スクラップブックと一緒に「さようなら」と書かれた手紙が

 それからも、「おっ、今日は珍しくT美ちゃんライブに来てなかったな?」と思って家に帰ると、郵便受けにT美ちゃんからの手紙が入っており、「ゴメンねー、今日忙しくてライブ行けないんだー! 週末のライブは行くねー!」と、完全に彼女の距離感の手紙が入っていたりした。(いや、俺の家に来る時間があるんなら、ライブ会場に来いよ!)と思いながらも、家に来ることを阻止する術もなく、それからもちょくちょく郵便受けに手紙が入っていたり、なんの記念日でもないのに、ドアノブにはプレゼントがぶら下げられ、折り紙で作った飾り付けが施されたりしていた。そして貼り紙には“晋也お帰り”や“晋也お疲れ”などの、デカデカと貼り紙にする必要のまったくない文字が書かれていたりした。

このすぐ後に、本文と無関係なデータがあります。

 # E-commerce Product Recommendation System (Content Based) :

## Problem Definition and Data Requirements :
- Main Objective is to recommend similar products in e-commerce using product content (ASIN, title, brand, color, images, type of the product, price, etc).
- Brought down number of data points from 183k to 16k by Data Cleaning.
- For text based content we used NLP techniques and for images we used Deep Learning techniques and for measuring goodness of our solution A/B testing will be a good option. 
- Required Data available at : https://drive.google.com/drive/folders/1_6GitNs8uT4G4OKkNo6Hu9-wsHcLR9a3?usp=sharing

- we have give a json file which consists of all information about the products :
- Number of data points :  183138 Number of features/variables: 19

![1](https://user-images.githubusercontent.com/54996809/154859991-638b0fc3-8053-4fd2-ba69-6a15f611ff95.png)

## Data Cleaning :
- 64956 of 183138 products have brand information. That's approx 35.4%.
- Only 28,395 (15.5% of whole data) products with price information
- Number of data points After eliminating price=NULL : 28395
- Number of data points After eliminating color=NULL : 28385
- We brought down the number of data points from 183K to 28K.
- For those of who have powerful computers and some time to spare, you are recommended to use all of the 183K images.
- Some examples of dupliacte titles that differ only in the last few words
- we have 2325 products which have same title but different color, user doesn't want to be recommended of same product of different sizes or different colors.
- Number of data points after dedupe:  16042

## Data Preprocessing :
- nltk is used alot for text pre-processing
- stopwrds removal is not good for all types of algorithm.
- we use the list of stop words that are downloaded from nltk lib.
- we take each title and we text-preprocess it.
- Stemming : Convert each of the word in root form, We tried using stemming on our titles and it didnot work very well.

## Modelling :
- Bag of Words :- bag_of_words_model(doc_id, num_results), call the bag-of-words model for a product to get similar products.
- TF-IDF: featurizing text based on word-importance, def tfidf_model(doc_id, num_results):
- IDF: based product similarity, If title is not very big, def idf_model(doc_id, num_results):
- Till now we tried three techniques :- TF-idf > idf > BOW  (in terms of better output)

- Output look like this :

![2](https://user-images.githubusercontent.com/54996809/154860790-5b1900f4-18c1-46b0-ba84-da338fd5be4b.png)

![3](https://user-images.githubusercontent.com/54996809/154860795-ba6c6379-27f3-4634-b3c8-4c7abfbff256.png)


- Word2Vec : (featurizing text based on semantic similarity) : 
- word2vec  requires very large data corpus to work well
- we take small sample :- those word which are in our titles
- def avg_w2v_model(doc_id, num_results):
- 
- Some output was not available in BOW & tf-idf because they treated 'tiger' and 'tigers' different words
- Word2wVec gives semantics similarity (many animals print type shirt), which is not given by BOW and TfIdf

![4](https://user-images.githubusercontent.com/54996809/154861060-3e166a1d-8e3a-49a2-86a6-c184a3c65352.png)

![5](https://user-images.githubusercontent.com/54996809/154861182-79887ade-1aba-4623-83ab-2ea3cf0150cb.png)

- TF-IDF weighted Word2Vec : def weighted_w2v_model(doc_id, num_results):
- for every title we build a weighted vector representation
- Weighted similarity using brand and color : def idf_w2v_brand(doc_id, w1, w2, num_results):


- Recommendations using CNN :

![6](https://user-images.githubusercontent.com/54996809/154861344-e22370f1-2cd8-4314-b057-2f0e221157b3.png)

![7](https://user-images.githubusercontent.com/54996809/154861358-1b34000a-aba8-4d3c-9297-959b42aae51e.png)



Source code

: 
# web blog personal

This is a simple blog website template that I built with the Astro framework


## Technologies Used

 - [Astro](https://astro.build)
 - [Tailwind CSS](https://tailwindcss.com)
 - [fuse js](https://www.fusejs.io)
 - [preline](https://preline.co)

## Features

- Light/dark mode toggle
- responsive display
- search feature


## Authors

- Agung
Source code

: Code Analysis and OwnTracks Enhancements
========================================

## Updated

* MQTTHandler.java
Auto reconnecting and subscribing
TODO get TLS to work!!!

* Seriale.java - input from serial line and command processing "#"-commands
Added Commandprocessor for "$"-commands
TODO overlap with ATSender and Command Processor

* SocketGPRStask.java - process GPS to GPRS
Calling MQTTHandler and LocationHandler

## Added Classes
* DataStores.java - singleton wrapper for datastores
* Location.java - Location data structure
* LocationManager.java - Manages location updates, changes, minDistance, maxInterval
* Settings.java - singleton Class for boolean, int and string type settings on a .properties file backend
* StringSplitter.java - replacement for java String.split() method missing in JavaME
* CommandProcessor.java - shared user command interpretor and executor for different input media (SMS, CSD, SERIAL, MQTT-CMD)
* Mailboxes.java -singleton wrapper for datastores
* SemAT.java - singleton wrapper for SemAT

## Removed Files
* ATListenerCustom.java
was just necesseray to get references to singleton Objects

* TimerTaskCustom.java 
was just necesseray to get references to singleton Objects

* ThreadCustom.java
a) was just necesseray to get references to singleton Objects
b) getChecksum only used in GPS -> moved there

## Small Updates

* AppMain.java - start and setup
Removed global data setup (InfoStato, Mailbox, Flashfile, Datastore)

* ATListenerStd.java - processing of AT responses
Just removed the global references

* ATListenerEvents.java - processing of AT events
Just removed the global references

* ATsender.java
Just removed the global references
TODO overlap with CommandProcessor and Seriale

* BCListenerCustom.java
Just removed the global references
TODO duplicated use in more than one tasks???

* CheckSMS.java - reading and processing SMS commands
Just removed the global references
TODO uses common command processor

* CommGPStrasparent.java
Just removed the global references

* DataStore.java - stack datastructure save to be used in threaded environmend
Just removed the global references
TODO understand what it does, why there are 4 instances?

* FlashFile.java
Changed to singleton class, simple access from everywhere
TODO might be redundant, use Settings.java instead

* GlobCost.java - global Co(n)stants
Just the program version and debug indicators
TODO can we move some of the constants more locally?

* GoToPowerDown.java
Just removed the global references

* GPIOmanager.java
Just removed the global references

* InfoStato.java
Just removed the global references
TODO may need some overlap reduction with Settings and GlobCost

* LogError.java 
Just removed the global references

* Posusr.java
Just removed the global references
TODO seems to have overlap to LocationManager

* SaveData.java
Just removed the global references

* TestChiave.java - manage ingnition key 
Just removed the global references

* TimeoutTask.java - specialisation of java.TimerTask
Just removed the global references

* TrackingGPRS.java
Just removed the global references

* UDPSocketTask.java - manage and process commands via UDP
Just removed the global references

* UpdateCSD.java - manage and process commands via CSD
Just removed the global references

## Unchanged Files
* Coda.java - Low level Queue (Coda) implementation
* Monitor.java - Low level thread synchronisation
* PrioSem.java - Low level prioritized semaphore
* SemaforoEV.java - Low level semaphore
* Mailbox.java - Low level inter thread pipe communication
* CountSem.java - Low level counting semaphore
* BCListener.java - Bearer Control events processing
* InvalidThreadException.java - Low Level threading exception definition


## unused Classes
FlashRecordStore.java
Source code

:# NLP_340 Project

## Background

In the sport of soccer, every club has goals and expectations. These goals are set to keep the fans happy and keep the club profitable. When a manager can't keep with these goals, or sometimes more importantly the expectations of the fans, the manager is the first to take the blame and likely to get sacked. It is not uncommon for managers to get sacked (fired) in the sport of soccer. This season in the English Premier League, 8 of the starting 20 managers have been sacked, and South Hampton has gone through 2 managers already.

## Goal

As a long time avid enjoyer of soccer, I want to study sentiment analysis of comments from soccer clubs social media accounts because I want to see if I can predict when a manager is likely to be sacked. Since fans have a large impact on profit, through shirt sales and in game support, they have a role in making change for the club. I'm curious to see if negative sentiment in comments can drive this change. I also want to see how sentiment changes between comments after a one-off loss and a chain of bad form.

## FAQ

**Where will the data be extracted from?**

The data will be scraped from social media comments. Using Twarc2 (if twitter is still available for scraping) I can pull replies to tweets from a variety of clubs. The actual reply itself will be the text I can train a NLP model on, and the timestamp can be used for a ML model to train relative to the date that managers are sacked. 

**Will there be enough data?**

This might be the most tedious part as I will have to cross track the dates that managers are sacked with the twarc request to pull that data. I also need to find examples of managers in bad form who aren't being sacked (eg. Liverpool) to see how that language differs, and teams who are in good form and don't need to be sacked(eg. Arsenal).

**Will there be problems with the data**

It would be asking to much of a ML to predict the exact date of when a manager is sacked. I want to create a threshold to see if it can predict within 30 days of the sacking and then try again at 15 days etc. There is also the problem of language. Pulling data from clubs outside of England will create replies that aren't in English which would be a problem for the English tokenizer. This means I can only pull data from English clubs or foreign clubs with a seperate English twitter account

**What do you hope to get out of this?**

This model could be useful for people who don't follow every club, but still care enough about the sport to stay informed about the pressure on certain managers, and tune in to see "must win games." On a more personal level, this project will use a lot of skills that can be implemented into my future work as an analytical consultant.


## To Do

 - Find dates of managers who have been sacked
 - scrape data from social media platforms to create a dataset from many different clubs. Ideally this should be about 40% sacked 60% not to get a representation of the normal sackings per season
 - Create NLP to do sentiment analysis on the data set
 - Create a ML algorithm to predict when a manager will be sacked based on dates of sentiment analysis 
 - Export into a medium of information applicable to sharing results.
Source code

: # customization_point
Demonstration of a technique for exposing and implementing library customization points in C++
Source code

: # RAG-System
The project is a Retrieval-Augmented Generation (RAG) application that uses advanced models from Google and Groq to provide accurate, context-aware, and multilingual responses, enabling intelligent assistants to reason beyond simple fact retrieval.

 時には“晋也今日どうだった?”と疑問形で終わってる日すらあった。

(家に来ることはなんとかやめさせないといけない、いよいよ一度強めに怒らなきゃダメだな)そんなことを考えていたある日のこと。仕事を終え家に帰ると、ドアノブに袋がぶら下がっている。(ん? またT美ちゃんが来たのかな?)ため息をつきながら、袋の中を見ると、分厚いスクラップブックが6冊入っている。なんだろうと思い、中のページをめくると、我々海砂利水魚がデビューした時からそれまでの、雑誌でのインタビュー記事やライブ、学園祭のチラシなどがほとんど全部、綺麗にファイリングされていた。そして、それらのスクラップブックと一緒に一通の手紙が入っていた。母親の字以上に見慣れたT美ちゃんの字でひと言、「さようなら」と書いてあった。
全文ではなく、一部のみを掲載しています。